WHAT THE EXERCISE ASKS: Every entry below must be repeated exactly; skip the pictures.

DATA RECORDS:
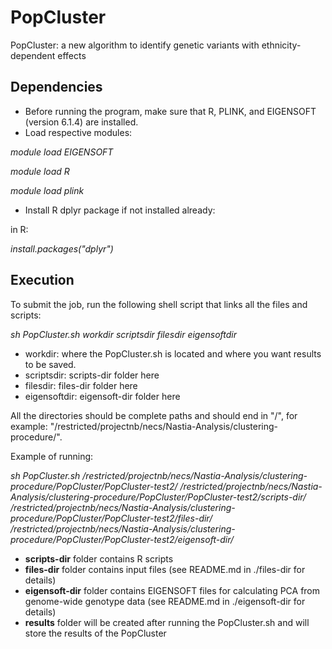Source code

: # PopCluster
PopCluster: a new algorithm to identify genetic variants with ethnicity-dependent effects

## Dependencies
* Before running the program, make sure that R, PLINK, and EIGENSOFT (version 6.1.4) are installed.
* Load respective modules:

*module load EIGENSOFT*

*module load R*

*module load plink*

* Install R dplyr package if not installed already:

in R:

*install.packages("dplyr")*

## Execution
To submit the job, run the following shell script that links all the files and scripts:

*sh PopCluster.sh workdir scriptsdir filesdir eigensoftdir*

* workdir: where the PopCluster.sh is located and where you want results to be saved.
* scriptsdir: scripts-dir folder here
* filesdir: files-dir folder here
* eigensoftdir: eigensoft-dir folder here

All the directories should be complete paths and should end in "/", for example: "/restricted/projectnb/necs/Nastia-Analysis/clustering-procedure/".

Example of running:

*sh PopCluster.sh /restricted/projectnb/necs/Nastia-Analysis/clustering-procedure/PopCluster/PopCluster-test2/ /restricted/projectnb/necs/Nastia-Analysis/clustering-procedure/PopCluster/PopCluster-test2/scripts-dir/ /restricted/projectnb/necs/Nastia-Analysis/clustering-procedure/PopCluster/PopCluster-test2/files-dir/ /restricted/projectnb/necs/Nastia-Analysis/clustering-procedure/PopCluster/PopCluster-test2/eigensoft-dir/*

* **scripts-dir** folder contains R scripts
* **files-dir** folder contains input files (see README.md in ./files-dir for details)
* **eigensoft-dir** folder contains EIGENSOFT files for calculating PCA from genome-wide genotype data (see README.md in ./eigensoft-dir for details)
* **results** folder will be created after running the PopCluster.sh and will store the results of the PopCluster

RESPONSE TO THE EXERCISE:
Source code

: # PopCluster
PopCluster: a new algorithm to identify genetic variants with ethnicity-dependent effects

## Dependencies
* Before running the program, make sure that R, PLINK, and EIGENSOFT (version 6.1.4) are installed.
* Load respective modules:

*module load EIGENSOFT*

*module load R*

*module load plink*

* Install R dplyr package if not installed already:

in R:

*install.packages("dplyr")*

## Execution
To submit the job, run the following shell script that links all the files and scripts:

*sh PopCluster.sh workdir scriptsdir filesdir eigensoftdir*

* workdir: where the PopCluster.sh is located and where you want results to be saved.
* scriptsdir: scripts-dir folder here
* filesdir: files-dir folder here
* eigensoftdir: eigensoft-dir folder here

All the directories should be complete paths and should end in "/", for example: "/restricted/projectnb/necs/Nastia-Analysis/clustering-procedure/".

Example of running:

*sh PopCluster.sh /restricted/projectnb/necs/Nastia-Analysis/clustering-procedure/PopCluster/PopCluster-test2/ /restricted/projectnb/necs/Nastia-Analysis/clustering-procedure/PopCluster/PopCluster-test2/scripts-dir/ /restricted/projectnb/necs/Nastia-Analysis/clustering-procedure/PopCluster/PopCluster-test2/files-dir/ /restricted/projectnb/necs/Nastia-Analysis/clustering-procedure/PopCluster/PopCluster-test2/eigensoft-dir/*

* **scripts-dir** folder contains R scripts
* **files-dir** folder contains input files (see README.md in ./files-dir for details)
* **eigensoft-dir** folder contains EIGENSOFT files for calculating PCA from genome-wide genotype data (see README.md in ./eigensoft-dir for details)
* **results** folder will be created after running the PopCluster.sh and will store the results of the PopCluster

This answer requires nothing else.